A few minor things with your code.

This is speculation, I haven’t looked into how it works, but it may be faster to use TActorIterator and check each one for having the relevant component, rather than using an object iterator. That way the issue of finding objects not in the world is also taken care of.
You’re calculating the difference vector twice, so cache it: RelativeLocation = TargetLocation - MyLocation.
Compare the squared distance rather than the distance. Precalculate MaxSearchRadius * MaxSearchRadius, then compare that with RelativeLocation.SizeSquared().
GetActorForwardVector() will already be normalized, so just use it as it is.
Since your search radius is big, you’ll do most culling through your cone test, so it’s probably best to put that before your distance test.

Even then there would still be a little redundancy in there using both SizeSquared and GetSafeNormal, which you could get rid of, but I think that would come under premature optimization at this stage.

Still, just a couple of hundred seems like a low limit to be getting.
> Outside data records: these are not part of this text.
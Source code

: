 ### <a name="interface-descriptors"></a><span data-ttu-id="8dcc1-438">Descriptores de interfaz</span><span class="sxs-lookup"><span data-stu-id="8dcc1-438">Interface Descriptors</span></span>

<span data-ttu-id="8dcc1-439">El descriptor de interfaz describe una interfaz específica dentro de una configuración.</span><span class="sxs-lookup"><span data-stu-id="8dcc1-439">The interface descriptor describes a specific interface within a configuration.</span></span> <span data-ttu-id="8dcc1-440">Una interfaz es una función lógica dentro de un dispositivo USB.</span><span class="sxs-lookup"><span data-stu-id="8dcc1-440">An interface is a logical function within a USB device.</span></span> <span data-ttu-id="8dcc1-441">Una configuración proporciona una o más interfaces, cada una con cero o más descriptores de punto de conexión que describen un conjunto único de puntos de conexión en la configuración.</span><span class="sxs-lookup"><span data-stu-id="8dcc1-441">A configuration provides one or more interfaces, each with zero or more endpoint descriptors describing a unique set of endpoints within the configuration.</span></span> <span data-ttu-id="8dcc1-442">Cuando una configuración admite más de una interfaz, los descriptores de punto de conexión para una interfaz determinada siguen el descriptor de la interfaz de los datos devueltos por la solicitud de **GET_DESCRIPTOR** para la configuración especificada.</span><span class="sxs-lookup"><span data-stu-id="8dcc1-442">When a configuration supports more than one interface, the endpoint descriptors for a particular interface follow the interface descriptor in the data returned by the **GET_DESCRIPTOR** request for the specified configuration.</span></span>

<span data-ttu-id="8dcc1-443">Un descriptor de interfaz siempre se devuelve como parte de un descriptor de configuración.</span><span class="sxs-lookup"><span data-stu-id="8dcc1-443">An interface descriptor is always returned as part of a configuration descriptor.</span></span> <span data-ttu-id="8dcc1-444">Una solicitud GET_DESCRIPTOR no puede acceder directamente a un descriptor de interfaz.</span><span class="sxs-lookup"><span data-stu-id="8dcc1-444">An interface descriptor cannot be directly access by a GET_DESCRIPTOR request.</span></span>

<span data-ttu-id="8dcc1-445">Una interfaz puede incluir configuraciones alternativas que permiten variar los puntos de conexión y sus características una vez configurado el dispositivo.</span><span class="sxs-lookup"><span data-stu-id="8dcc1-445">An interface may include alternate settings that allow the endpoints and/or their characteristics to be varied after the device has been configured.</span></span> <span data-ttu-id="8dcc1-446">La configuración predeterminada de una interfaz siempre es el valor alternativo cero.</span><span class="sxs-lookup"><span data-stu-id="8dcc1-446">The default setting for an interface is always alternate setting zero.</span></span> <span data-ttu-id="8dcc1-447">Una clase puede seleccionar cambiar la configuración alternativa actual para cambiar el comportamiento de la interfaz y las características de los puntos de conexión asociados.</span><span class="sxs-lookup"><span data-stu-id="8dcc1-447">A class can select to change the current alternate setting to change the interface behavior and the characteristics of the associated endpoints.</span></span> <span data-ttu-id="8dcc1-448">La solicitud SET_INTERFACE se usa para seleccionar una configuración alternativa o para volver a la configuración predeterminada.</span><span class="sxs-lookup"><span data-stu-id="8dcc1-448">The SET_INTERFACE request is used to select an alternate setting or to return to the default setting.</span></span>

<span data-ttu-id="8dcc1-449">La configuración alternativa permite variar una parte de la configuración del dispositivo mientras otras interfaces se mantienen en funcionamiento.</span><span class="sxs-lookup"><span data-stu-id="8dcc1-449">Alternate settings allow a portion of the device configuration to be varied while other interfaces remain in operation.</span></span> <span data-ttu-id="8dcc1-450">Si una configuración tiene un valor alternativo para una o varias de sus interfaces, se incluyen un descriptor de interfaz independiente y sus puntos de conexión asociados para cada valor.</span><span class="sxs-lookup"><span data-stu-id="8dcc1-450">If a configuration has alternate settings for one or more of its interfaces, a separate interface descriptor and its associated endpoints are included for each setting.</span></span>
What kind of number of actors with the component do you have? Also, you removed the cone collision from the missile, but presumably still have some collision component for testing for target hits. Is it just a sphere? Can they collide with each other? And what about on the target actor/component side? It’s possible you’re still being limited by the collision overlap testing.